**What is expected:**
Among the entries below, count the lines containing the string "PointGetExecutor". Only the count is needed.
^^^^
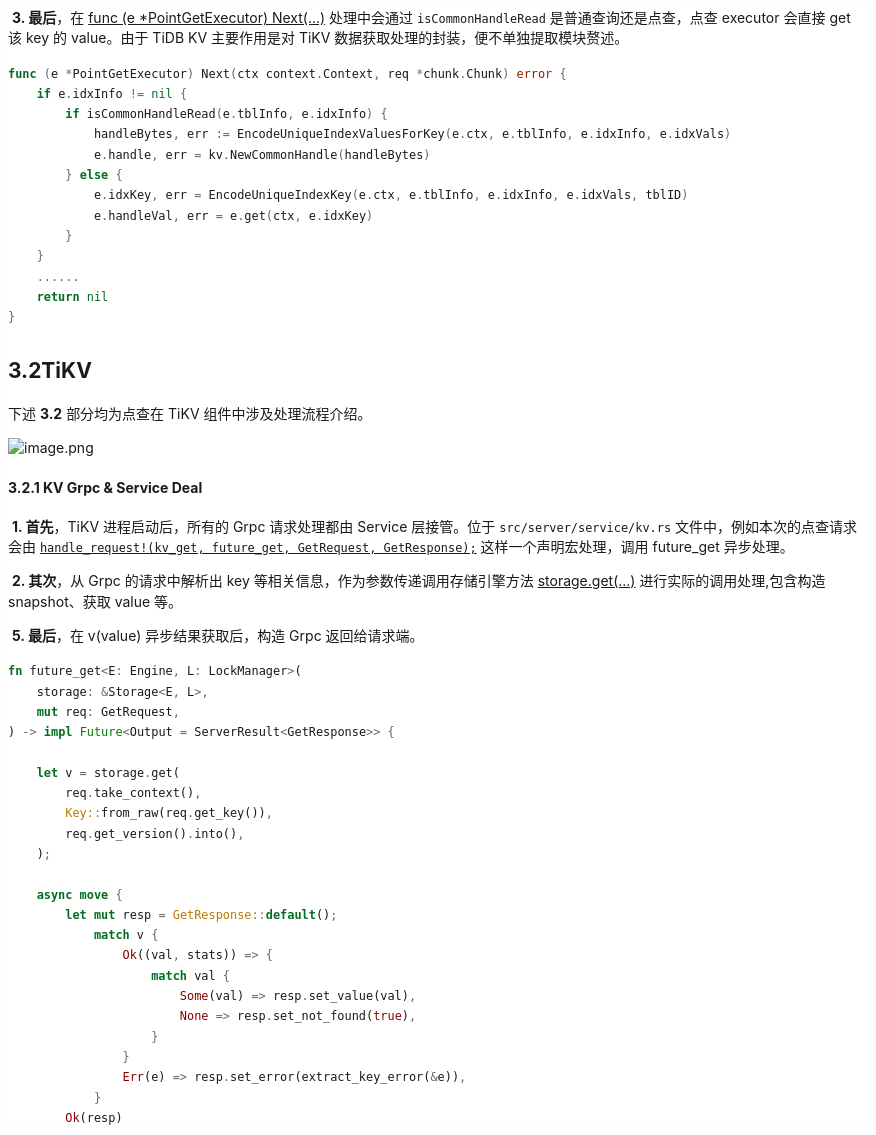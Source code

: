 

​     **3. 最后**，在 [func (e *PointGetExecutor) Next(...)](https://github.com/pingcap/tidb/blob/ad9430039f54bb9af78d44831c176bc5eafcbba0/executor/point_get.go#L215) 处理中会通过 `isCommonHandleRead` 是普通查询还是点查，点查 executor 会直接 get 该 key 的 value。由于 TiDB KV 主要作用是对 TiKV 数据获取处理的封装，便不单独提取模块赘述。

```go
func (e *PointGetExecutor) Next(ctx context.Context, req *chunk.Chunk) error {
    if e.idxInfo != nil {
        if isCommonHandleRead(e.tblInfo, e.idxInfo) {
            handleBytes, err := EncodeUniqueIndexValuesForKey(e.ctx, e.tblInfo, e.idxInfo, e.idxVals)
            e.handle, err = kv.NewCommonHandle(handleBytes)
        } else {
            e.idxKey, err = EncodeUniqueIndexKey(e.ctx, e.tblInfo, e.idxInfo, e.idxVals, tblID)
            e.handleVal, err = e.get(ctx, e.idxKey)
        }
    }
    ......
    return nil
} 
```

## 3.2TiKV

 

   下述 **3.2** 部分均为点查在 TiKV 组件中涉及处理流程介绍。

![image.png](https://tidb-blog.oss-cn-beijing.aliyuncs.com/media/image-1646621186551.png)

#### 3.2.1 KV Grpc & Service Deal

​    **1. 首先**，TiKV 进程启动后，所有的 Grpc 请求处理都由 Service 层接管。位于 `src/server/service/kv.rs` 文件中，例如本次的点查请求会由 [`handle_request!(kv_get, future_get, GetRequest, GetResponse);`](https://github.com/tikv/tikv/blob/005efd56d3405b72a26bf623b5895cf3d9da0a6f/src/server/service/kv.rs#L196) 这样一个声明宏处理，调用 future_get 异步处理。    

​        **2. 其次**，从 Grpc 的请求中解析出 key 等相关信息，作为参数传递调用存储引擎方法 [storage.get(...)](https://github.com/tikv/tikv/blob/005efd56d3405b72a26bf623b5895cf3d9da0a6f/src/server/service/kv.rs#L1302-L1305) 进行实际的调用处理,包含构造 snapshot、获取 value 等。    

​        **5. 最后**，在 v(value) 异步结果获取后，构造 Grpc 返回给请求端。 

```rust
fn future_get<E: Engine, L: LockManager>(
    storage: &Storage<E, L>,
    mut req: GetRequest,
) -> impl Future<Output = ServerResult<GetResponse>> {

    let v = storage.get(
        req.take_context(),
        Key::from_raw(req.get_key()),
        req.get_version().into(),
    );

    async move {
        let mut resp = GetResponse::default();
            match v {
                Ok((val, stats)) => {
                    match val {
                        Some(val) => resp.set_value(val),
                        None => resp.set_not_found(true),
                    }
                }
                Err(e) => resp.set_error(extract_key_error(&e)),
            }
        Ok(resp)
```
^^^^
**Answer below:**
2